Standing, swaying, terrified, the windshield a mere 36 inches away from my face, I hear and feel the metal framework of the bus crepitating ominously as we swing around an overladen oxcart into the kaleidoscopic violence of the oncoming lane. Only in India, I reflect, is life this cheap, safety so casually disregarded. It is only India, in which everything comes delivered in parodic extremes, that could encompass a form of recklessness so complete, an imprudence so boutique and exquisite, as that of the Indian public bus driver.
It should be noted at this point that I am no stranger to developing-world buses, no mere tyro of ground transportation – passing on blind curves, uphill; vertiginous un-guardrailed drops; landslides on twisty mountain roads; animals tied in sacks on the top of the bus – all the staples of kamikaze 3rd-world driving are pedestrian fare to me. But swaying there at the bus’s front on the way to Allepuzha, paralyzed with fear at the constantly unfolding threat of spectacular, violent and untimely death, I realize: somehow this is different. There is a kind of special character embodied in the Indian driver himself, a kind of willful, immense and implacable hostility brought to the act of driving, that raises it almost to the level of fine art; as if someone, somewhere, is instructing them in this. My eyes peeled wide by the constant hourlong spectacle of imminent near-disaster, I practice the psychological coping strategy of committed distraction, compiling a list of rules that I imagine are given to all Indian Road Transport drivers on their first day of work:
“Dear Indian Public Bus Driver [the memo in my head reads]: You made it! To ensure a smooth and comfortable driving experience while on the roads of Bharat Mata, Our India, please remember: the default place to drive is in the oncoming lane. While others would advise against travel in a lane containing speeding traffic that threatens to collide with your vehicle head-on, they are, simply, wrong. Instead, please remain in the oncoming lane with your horn permanently fixed in the ‘ON’ position. This is the signal for all smaller vehicles – scooters, autorickshaws, bicycles, and cars – to veer off sharply onto the shoulder at the last second. This is your solemn right and duty.
As such, you should remember to always use your horn. Use it because you’re passing. Use it because they’re passing. Use it to signal to other drivers that you have a horn, resounding like a great ecstatic war yelp to all the endless heavens. And use it, most importantly, because you’re angry.

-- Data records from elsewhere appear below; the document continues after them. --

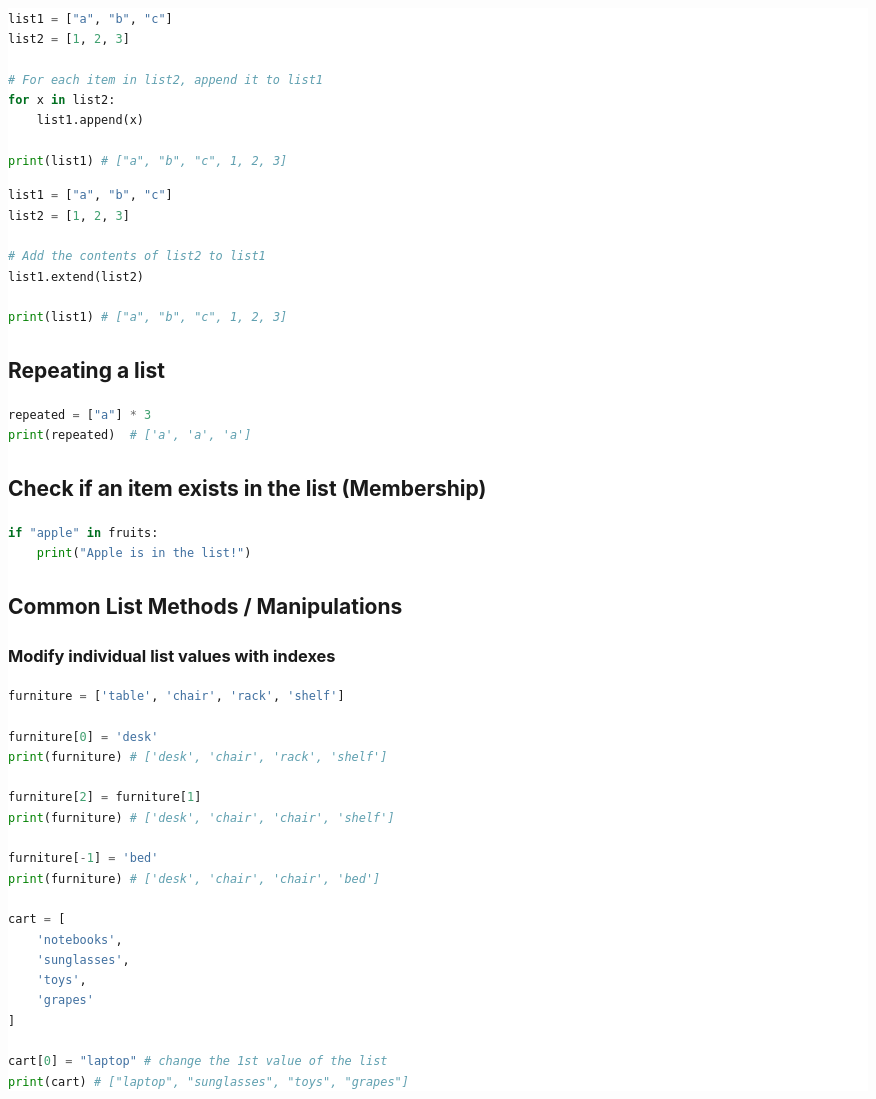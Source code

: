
 ```python
list1 = ["a", "b", "c"]
list2 = [1, 2, 3]

# For each item in list2, append it to list1
for x in list2:
    list1.append(x)

print(list1) # ["a", "b", "c", 1, 2, 3]
```

```python
list1 = ["a", "b", "c"]
list2 = [1, 2, 3]

# Add the contents of list2 to list1
list1.extend(list2)

print(list1) # ["a", "b", "c", 1, 2, 3]
```

## Repeating a list

```python
repeated = ["a"] * 3
print(repeated)  # ['a', 'a', 'a']
```

## Check if an item exists in the list (Membership)

```python
if "apple" in fruits:
    print("Apple is in the list!")
```

## Common List Methods / Manipulations

### Modify individual list values with indexes

```python
furniture = ['table', 'chair', 'rack', 'shelf']

furniture[0] = 'desk'
print(furniture) # ['desk', 'chair', 'rack', 'shelf']

furniture[2] = furniture[1]
print(furniture) # ['desk', 'chair', 'chair', 'shelf']

furniture[-1] = 'bed'
print(furniture) # ['desk', 'chair', 'chair', 'bed']

cart = [
    'notebooks',
    'sunglasses',
    'toys',
    'grapes'
]

cart[0] = "laptop" # change the 1st value of the list
print(cart) # ["laptop", "sunglasses", "toys", "grapes"]
```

Remember: always drive angry! While this runs contrary to Bill Murray’s instructions to the groundhog, on the roads of Our India, anger is the best medicine. Always be angry. Operate your vehicle with the unvarying vindictiveness of an Old Testament God. At the slightest provocation, real or imagined, immediately act to revenge yourself upon the people around you by cutting them off, following at a distance of approximately 18 inches, and forcing their moped roughly onto the shoulder. This is your legal and moral right as a driver of Indian public transport.
Lastly, remember that you should always be trying to pass. Even if you are already in a lane occupied by oncoming traffic. Even if the vehicle in front of you is itself trying to pass, or moving at the same or greater speed than you are. Even if you are in far too high a gear and the engine is plaintively struggling to maintain the RPMs necessary to avoid a stall. Even if, God help us, the vehicle that you are passing is another public bus of the exact same make going to the exact same place you are. ALWAYS. TRY. TO. PASS. The only time in which passing is contraindicated is in the few seconds directly preceding a head-on collision with a vehicle (lorry, dumptruck, etc.) larger than your own. At that point you may, at the last second, swerve violently back into your lane… but ONLY for the brief moment that it would have killed you. Then calmly resume trying to pass.”

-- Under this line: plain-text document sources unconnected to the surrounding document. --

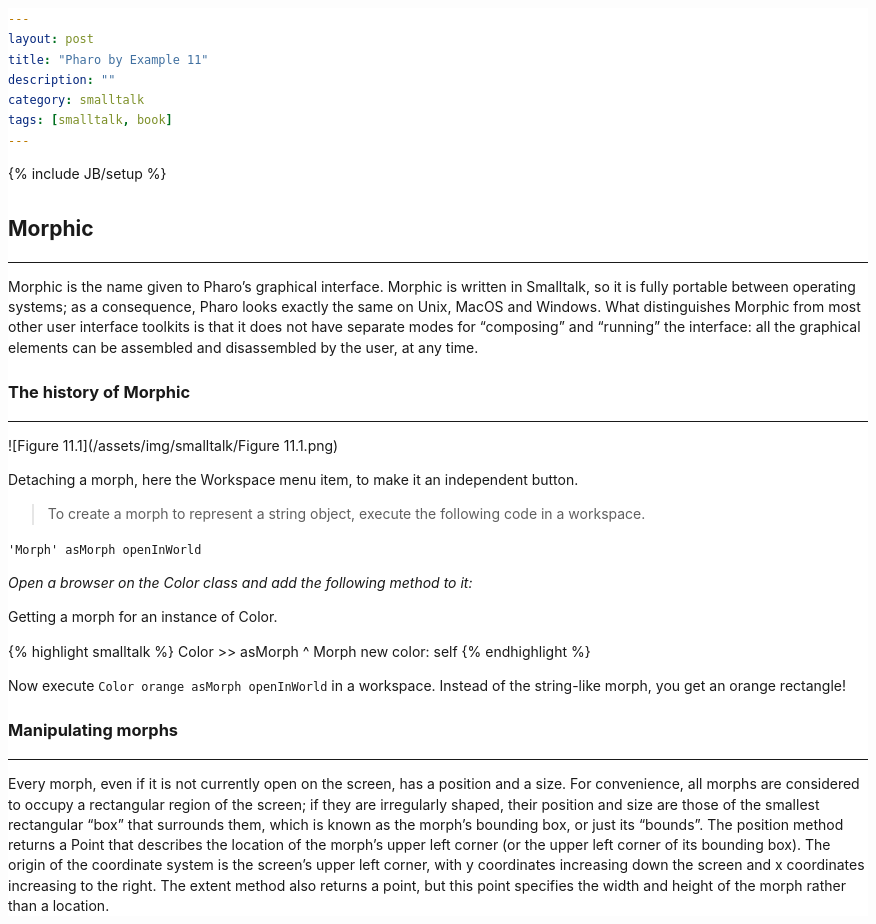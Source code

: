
 ```yaml
---
layout: post
title: "Pharo by Example 11"
description: ""
category: smalltalk
tags: [smalltalk, book]
---
```

{% include JB/setup %}

## Morphic
---

Morphic is the name given to Pharo’s graphical interface. Morphic is written in Smalltalk, so it is fully portable between operating systems; as a consequence, Pharo looks exactly the same on Unix, MacOS and Windows. What distinguishes Morphic from most other user interface toolkits is that it does not have separate modes for “composing” and “running” the interface: all the graphical elements can be assembled and disassembled by the user, at any time.

### The history of Morphic
---

![Figure 11.1](/assets/img/smalltalk/Figure 11.1.png)

Detaching a morph, here the Workspace menu item, to make it an independent button.

> To create a morph to represent a string object, execute the following code in a workspace.

`'Morph' asMorph openInWorld`


*Open a browser on the Color class and add the following method to it:*

Getting a morph for an instance of Color.

{% highlight smalltalk %}
Color >>
asMorph
    ^ Morph new color: self
{% endhighlight %}

Now execute `Color orange asMorph openInWorld` in a workspace. Instead of the string-like morph, you get an orange rectangle!

### Manipulating morphs
---


Every morph, even if it is not currently open on the screen, has a position and a size. For convenience, all morphs are considered to occupy a rectangular region of the screen; if they are irregularly shaped, their position and size are those of the smallest rectangular “box” that surrounds them, which is known as the morph’s bounding box, or just its “bounds”. The position method returns a Point that describes the location of the morph’s upper left corner (or the upper left corner of its bounding box). The origin of the coordinate system is the screen’s upper left corner, with y coordinates increasing down the screen and x coordinates increasing to the right. The extent method also returns a point, but this point specifies the width and height of the morph rather than a location.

…An hour later, stepping off the bus at Allepuzha with rubbery legs, I cast a quick glance at the driver, pulling smoke into his mouth from the tight tobacco spiral of a beedi. The bus is still idling; he revs the accelerator a little, a lazy look on his face like a veteran soldier in a lull in combat, and I swear to myself that from now on I will only sit at the very back of the bus. The same way a condemned man, in his last instants, seeks a blindfold.